• **EXERCISE PROMPT**
Among the entries below, one stretch runs from the line that contains "#### Adding 3D Axes to the SciChartSurface3D" through the line that contains "This is an important thing here - **three". Repeat that stretch exactly, ends included, and only that.

(Source records)
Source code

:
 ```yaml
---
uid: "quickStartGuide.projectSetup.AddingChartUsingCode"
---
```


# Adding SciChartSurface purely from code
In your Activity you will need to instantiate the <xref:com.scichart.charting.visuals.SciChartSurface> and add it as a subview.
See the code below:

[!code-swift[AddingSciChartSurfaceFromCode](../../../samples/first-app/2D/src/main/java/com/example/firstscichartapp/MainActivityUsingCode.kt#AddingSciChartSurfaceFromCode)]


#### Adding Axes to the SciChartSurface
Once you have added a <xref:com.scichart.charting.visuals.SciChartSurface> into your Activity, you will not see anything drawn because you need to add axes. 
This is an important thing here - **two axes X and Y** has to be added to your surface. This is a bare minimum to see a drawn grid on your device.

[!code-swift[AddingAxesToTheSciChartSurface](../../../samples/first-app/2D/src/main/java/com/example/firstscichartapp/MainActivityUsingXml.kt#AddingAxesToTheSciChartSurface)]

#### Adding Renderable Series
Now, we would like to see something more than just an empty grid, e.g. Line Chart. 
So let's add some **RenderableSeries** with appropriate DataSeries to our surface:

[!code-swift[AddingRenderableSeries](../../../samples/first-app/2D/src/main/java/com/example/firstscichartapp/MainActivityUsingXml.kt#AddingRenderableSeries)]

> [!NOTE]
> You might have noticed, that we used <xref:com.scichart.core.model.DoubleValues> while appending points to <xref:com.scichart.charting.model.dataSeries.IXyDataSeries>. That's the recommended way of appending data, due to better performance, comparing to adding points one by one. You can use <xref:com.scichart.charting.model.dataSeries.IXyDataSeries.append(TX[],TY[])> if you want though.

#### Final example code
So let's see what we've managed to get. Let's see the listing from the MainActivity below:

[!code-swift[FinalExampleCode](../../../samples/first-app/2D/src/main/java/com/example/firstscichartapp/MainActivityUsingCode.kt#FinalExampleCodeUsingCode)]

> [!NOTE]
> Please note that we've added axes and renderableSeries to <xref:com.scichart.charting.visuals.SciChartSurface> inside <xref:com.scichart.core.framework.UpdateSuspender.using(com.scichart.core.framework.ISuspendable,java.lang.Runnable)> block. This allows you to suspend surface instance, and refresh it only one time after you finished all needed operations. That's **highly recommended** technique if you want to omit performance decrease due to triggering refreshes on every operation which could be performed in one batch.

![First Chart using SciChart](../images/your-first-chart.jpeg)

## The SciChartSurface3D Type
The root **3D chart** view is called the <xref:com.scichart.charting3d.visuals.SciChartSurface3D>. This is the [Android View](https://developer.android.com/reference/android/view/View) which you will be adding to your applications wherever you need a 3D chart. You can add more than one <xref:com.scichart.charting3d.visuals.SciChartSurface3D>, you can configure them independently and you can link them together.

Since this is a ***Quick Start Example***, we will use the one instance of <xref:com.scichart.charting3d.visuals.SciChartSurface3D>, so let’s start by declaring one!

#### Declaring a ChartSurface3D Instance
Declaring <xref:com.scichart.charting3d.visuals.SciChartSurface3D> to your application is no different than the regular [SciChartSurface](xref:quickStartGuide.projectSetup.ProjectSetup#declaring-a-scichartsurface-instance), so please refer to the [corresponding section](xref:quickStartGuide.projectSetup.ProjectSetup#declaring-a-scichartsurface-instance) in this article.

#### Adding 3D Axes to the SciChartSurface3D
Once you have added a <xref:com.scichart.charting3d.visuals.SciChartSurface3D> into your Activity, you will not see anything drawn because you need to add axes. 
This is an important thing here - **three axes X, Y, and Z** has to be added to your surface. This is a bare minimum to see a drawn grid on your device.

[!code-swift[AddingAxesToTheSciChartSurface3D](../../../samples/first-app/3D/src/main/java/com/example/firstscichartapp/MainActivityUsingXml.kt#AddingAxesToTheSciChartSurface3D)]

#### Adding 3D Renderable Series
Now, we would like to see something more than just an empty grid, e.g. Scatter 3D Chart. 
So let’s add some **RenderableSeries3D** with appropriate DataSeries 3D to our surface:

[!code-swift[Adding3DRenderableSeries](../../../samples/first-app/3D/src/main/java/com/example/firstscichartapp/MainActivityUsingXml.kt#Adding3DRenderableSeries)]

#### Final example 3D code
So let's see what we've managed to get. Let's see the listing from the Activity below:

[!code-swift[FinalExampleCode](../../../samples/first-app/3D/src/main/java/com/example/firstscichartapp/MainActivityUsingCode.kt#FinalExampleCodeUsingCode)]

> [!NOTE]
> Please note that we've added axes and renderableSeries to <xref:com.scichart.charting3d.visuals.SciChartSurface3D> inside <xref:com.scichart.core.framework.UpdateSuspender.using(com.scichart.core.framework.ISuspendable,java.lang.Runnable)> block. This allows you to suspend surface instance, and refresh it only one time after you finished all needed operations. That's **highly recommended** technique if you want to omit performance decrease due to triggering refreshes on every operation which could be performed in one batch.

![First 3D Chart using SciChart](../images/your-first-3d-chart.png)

• **RESPONSE AREA**
#### Adding 3D Axes to the SciChartSurface3D
Once you have added a <xref:com.scichart.charting3d.visuals.SciChartSurface3D> into your Activity, you will not see anything drawn because you need to add axes. 
This is an important thing here - **three axes X, Y, and Z** has to be added to your surface. This is a bare minimum to see a drawn grid on your device.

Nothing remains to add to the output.